WHAT YOU SHOULD DO
A word-for-word repeat of the records below is what this calls for.
─── WORKING DATA ───
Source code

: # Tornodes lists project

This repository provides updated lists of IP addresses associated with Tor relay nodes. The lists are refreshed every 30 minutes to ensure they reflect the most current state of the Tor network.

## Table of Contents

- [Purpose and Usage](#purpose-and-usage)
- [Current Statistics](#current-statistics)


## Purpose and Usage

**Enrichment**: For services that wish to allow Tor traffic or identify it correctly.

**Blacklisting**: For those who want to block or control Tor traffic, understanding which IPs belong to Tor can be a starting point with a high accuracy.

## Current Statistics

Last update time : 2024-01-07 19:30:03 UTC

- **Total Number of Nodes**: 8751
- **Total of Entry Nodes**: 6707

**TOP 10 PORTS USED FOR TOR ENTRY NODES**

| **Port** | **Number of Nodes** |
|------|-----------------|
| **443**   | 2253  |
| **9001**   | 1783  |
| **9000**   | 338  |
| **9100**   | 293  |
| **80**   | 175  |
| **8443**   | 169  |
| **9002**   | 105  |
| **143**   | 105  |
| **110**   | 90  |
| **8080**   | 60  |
───
TASK RESPONSE
Source code

: # Tornodes lists project

This repository provides updated lists of IP addresses associated with Tor relay nodes. The lists are refreshed every 30 minutes to ensure they reflect the most current state of the Tor network.

## Table of Contents

- [Purpose and Usage](#purpose-and-usage)
- [Current Statistics](#current-statistics)


## Purpose and Usage

**Enrichment**: For services that wish to allow Tor traffic or identify it correctly.

**Blacklisting**: For those who want to block or control Tor traffic, understanding which IPs belong to Tor can be a starting point with a high accuracy.

## Current Statistics

Last update time : 2024-01-07 19:30:03 UTC

- **Total Number of Nodes**: 8751
- **Total of Entry Nodes**: 6707

**TOP 10 PORTS USED FOR TOR ENTRY NODES**

| **Port** | **Number of Nodes** |
|------|-----------------|
| **443**   | 2253  |
| **9001**   | 1783  |
| **9000**   | 338  |
| **9100**   | 293  |
| **80**   | 175  |
| **8443**   | 169  |
| **9002**   | 105  |
| **143**   | 105  |
| **110**   | 90  |
| **8080**   | 60  |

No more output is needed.